The record of the testimony in this cause discloses that the prosecuting witness detailed with particularity the robbery as charged in the indictment, and that he identified the defendant as the perpetrator of the offense. Following his testimony, witness Arthur Damschroeder was introduced, and he, over the objections of the defendant, detailed with equal particularity the perpetration of a robbery upon the witness. The location or place of the assault and robbery of Damschroeder is, according to the record, five or six blocks from the first, a distance of a half or three-quarters of a mile. The time as fixed between the two offenses is very short. An examination of this record, while the two offenses were in the same locality and were closely followed in point of time, discloses that they were not so closely allied as to constitute one transaction; but were separate and independent offenses. This was the view taken of it by the trial court, for the instruction given proceeds upon the theory that the last robbery was a separate and distinct crime, .and the testimony was admitted on the ground that the jury had the right to consider it in determining the intent of the defendant in the commission of the offense charged, and in corroboration of the prosecuting witness.

We take it that it must be conceded from the record in this cause, that the robbery as testified to by Damschroeder was a separate and distinct offense, entirely disconnected from the offense with which the defendant was charged; and this confronts us with the simple but important question, does this testimony of a separate offense fall within the exception of the general rule ?

The general rule as to the admission of testimony of the commission of offenses other than the one charged, is that it is inadmissible. This rule is very tersely stated by Mr. Bishop in his New Criminal Procedure. He says:

The State can not prove against a defendant any crime not alleged either as foundation for a separate punishment, or as aiding the proofs that he is guilty of the one charged, even though he has put his character in issue.” [1 Bish. New Cr. Proc. (4 Ed.), sec. 1120.]

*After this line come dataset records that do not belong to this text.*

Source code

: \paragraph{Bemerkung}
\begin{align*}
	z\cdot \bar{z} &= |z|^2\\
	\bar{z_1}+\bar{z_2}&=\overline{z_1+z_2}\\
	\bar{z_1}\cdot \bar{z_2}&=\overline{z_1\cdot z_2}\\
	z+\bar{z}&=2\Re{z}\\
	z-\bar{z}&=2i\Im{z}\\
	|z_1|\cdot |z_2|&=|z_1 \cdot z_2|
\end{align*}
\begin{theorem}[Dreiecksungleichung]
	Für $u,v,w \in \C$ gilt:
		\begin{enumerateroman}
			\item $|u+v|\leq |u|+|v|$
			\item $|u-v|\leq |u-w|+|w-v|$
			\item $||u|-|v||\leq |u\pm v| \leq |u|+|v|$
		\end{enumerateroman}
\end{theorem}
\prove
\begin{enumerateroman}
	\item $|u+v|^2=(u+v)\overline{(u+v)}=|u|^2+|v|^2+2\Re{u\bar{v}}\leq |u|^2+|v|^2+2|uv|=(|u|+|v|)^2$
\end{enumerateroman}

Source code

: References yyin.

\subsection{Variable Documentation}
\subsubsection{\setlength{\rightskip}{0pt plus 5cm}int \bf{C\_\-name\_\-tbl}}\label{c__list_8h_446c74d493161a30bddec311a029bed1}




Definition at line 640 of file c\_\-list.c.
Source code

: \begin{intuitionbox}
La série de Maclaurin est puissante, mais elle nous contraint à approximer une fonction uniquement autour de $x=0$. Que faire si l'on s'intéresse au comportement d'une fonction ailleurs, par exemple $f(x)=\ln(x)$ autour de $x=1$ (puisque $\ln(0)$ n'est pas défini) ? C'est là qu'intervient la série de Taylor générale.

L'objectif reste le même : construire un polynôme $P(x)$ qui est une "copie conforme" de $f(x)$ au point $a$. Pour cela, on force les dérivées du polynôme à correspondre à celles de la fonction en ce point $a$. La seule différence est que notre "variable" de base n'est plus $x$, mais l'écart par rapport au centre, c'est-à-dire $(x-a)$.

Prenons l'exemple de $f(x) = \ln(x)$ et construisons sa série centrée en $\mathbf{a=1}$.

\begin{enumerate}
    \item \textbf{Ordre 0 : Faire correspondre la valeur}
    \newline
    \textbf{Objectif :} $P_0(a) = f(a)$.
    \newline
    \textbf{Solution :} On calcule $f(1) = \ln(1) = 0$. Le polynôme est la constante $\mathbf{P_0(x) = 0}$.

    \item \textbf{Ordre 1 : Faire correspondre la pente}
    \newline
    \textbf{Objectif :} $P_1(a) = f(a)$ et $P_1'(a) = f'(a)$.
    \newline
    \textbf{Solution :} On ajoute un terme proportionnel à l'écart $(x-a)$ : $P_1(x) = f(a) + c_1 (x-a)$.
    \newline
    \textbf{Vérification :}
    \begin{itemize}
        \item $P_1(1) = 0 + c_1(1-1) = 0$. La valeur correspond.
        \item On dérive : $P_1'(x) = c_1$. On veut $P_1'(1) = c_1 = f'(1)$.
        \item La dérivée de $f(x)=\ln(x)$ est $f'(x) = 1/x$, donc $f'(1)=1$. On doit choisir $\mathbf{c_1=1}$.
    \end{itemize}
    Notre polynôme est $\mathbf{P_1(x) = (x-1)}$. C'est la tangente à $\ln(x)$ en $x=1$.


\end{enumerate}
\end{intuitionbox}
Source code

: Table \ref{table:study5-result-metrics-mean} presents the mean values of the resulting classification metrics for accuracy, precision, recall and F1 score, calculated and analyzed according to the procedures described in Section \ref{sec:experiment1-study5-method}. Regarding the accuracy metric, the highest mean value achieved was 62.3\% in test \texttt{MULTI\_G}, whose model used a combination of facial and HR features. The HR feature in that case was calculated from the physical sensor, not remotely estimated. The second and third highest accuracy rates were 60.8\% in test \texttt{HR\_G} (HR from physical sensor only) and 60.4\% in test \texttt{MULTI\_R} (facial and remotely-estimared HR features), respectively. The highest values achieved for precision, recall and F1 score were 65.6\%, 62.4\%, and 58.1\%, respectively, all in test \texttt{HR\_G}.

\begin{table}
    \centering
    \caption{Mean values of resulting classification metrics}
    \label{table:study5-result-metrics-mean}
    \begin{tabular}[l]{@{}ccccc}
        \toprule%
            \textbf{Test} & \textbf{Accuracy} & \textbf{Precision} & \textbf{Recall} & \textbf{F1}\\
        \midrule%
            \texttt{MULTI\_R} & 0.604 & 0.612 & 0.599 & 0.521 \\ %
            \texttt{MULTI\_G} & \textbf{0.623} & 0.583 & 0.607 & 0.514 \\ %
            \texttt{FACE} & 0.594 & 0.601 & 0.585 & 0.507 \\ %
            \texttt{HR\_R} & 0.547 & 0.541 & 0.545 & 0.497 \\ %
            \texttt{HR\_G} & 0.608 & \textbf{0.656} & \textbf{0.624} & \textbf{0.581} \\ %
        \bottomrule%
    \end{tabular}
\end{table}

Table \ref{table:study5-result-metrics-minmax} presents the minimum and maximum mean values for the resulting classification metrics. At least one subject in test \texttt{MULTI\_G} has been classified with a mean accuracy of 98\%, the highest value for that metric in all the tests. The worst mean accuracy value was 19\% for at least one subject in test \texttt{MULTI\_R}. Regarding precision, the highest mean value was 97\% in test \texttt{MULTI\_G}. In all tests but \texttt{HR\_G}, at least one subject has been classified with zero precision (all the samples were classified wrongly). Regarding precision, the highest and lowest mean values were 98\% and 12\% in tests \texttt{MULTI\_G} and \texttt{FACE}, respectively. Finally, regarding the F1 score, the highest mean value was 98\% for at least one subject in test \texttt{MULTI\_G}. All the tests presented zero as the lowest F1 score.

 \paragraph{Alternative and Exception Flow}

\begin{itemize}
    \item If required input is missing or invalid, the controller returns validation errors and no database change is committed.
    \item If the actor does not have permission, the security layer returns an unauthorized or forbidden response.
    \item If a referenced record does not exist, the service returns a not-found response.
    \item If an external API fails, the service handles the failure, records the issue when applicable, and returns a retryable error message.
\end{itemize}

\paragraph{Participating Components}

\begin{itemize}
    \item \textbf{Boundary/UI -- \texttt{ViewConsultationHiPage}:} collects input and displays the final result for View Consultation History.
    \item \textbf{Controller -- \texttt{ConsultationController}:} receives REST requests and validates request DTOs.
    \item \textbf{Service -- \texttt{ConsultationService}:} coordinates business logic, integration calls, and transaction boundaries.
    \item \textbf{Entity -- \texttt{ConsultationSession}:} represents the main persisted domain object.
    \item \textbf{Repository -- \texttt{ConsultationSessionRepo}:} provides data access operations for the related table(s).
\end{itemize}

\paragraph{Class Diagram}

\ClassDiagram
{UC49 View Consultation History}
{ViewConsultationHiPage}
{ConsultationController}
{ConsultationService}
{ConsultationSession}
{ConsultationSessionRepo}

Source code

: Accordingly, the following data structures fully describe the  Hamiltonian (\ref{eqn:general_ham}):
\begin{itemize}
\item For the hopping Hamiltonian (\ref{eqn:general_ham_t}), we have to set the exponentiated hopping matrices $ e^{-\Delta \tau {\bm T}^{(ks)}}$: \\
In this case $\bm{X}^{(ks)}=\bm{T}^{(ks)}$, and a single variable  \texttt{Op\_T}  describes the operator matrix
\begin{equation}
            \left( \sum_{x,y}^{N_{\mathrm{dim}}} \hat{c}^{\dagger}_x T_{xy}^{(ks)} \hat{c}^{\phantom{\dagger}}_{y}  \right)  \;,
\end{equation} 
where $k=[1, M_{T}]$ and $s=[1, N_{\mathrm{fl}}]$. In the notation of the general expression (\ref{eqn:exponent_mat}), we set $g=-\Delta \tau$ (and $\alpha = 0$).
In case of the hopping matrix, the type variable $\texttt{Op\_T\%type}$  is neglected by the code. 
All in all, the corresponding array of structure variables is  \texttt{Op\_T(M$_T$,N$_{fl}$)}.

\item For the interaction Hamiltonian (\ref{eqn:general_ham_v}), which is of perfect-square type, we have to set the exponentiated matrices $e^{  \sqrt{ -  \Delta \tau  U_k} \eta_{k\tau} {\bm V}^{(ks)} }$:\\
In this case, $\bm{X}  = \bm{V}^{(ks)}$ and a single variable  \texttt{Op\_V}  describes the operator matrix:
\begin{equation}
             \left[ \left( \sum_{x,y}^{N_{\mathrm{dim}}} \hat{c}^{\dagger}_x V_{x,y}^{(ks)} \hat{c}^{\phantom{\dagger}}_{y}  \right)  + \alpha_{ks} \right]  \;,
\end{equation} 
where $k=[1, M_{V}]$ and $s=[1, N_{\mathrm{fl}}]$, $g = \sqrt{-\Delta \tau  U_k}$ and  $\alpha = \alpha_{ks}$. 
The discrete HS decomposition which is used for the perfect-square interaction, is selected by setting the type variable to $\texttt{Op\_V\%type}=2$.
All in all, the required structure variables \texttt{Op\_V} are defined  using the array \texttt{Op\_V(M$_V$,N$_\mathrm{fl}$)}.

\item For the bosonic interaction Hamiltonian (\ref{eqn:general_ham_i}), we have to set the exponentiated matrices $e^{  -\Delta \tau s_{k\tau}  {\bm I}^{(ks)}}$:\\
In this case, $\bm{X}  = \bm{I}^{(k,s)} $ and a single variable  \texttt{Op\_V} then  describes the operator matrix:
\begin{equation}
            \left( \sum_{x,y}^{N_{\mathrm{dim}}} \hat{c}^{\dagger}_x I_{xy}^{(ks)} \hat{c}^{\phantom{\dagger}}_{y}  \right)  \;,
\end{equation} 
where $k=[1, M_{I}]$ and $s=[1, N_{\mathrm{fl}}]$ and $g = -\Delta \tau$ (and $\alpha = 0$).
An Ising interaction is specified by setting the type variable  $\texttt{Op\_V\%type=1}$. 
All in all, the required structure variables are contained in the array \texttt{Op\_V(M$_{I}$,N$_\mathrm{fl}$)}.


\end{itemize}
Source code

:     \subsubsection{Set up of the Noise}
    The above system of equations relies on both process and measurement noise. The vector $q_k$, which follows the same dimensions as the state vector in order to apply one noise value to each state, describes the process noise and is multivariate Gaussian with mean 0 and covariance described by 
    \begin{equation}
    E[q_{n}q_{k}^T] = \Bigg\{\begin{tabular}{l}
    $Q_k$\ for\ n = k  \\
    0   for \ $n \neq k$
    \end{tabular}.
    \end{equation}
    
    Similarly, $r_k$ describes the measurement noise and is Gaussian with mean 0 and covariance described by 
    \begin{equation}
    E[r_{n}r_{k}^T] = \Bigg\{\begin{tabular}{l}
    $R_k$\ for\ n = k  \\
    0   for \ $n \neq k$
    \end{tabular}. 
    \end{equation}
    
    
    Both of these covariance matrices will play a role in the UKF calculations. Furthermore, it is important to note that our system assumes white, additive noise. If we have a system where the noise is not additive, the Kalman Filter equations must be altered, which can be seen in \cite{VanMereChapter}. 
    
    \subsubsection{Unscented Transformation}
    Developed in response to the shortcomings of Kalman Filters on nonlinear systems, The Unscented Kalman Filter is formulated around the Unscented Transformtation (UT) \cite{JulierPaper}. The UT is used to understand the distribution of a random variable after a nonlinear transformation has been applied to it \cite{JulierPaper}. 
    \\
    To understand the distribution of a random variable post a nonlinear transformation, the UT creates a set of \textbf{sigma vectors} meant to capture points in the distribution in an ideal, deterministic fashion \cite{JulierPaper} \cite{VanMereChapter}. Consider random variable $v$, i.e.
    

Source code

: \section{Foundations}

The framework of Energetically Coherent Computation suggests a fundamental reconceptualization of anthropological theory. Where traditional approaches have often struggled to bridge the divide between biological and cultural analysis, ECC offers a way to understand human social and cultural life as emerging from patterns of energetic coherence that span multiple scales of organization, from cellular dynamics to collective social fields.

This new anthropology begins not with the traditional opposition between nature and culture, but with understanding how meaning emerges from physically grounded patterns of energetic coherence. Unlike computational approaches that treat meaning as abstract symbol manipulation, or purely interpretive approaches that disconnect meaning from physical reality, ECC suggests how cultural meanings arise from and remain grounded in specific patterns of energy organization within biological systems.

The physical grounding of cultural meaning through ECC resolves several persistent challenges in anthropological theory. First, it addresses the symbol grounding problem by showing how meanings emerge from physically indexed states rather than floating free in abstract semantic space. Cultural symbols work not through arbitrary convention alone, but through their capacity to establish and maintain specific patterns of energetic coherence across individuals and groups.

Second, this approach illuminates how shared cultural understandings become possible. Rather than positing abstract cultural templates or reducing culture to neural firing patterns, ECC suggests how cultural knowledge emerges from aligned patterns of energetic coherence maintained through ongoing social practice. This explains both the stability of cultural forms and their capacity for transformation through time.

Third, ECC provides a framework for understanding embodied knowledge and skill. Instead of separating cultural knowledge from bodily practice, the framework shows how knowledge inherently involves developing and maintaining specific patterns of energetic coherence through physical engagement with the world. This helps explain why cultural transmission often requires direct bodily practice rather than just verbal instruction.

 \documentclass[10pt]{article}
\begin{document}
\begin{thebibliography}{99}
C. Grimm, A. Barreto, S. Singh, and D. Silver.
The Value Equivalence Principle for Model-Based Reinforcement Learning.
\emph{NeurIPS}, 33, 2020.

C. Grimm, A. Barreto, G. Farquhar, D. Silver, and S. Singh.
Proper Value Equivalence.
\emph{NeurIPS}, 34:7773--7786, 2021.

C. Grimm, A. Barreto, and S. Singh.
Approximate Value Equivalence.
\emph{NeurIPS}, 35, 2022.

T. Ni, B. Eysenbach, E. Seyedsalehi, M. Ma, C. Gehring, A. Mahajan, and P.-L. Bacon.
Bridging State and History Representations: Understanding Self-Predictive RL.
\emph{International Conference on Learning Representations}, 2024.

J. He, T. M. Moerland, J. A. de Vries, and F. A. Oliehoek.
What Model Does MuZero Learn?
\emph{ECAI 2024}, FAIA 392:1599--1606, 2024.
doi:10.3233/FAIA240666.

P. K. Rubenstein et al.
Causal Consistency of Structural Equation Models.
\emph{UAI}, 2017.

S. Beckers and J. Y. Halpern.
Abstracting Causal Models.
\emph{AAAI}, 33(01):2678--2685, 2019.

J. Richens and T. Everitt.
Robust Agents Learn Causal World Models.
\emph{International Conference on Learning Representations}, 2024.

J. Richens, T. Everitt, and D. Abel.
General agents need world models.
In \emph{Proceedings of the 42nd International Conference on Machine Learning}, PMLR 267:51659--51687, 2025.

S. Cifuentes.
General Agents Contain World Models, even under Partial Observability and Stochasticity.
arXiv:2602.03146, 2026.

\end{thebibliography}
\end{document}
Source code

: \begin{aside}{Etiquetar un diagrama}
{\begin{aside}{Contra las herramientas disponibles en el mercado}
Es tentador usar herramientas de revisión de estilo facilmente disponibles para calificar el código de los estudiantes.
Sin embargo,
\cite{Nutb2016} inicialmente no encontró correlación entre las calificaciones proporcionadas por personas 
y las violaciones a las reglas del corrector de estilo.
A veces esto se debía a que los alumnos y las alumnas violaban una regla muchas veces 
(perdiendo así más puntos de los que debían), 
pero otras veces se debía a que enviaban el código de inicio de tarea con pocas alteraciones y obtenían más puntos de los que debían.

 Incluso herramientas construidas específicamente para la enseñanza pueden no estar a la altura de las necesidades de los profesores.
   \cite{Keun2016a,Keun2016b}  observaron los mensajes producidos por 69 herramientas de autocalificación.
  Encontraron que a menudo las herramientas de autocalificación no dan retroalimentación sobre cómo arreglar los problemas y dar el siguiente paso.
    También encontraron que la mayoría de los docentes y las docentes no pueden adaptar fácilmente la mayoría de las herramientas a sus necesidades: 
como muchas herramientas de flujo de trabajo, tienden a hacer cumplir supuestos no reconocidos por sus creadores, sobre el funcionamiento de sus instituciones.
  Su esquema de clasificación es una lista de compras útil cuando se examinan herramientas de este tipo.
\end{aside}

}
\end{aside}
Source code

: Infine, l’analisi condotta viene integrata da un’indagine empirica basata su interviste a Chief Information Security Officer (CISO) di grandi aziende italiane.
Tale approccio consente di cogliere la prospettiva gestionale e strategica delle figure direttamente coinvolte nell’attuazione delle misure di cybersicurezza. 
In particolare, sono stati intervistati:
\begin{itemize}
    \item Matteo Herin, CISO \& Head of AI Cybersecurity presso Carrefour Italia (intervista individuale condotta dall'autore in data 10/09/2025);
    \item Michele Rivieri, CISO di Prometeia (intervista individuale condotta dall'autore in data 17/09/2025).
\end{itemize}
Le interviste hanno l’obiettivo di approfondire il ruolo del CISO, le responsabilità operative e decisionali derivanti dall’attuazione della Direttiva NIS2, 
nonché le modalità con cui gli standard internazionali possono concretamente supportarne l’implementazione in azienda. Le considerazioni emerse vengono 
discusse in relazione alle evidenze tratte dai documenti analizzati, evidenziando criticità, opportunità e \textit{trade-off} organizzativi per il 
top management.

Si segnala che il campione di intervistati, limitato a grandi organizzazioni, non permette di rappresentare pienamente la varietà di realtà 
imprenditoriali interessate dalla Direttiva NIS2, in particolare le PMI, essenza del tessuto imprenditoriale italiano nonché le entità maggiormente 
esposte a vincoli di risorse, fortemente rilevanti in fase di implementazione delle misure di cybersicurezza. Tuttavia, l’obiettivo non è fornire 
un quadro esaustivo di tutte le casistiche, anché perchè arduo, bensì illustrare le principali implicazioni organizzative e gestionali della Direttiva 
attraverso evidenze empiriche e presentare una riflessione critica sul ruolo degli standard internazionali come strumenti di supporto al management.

And this announcement by Mr. Bishop is very forcibly and appropriately emphasized in the recent case of People v. Molineaux, 61 N. E. 293. The court says:

“This.rule, so universally recognized and so firmly established in all English-speaking lands, is rooted in that jealous regard for the liberty of the individual which has distinguished our jurisprudence from all others, at least from the birth of Magna Charta. It is the product of that same humane and enlightened public spirit which, speaking through our common law, has decreed that every person charged with the commission of a crime shall be protected by the presumption of innocence until he has been proven guilty beyond a reasonable doubt.”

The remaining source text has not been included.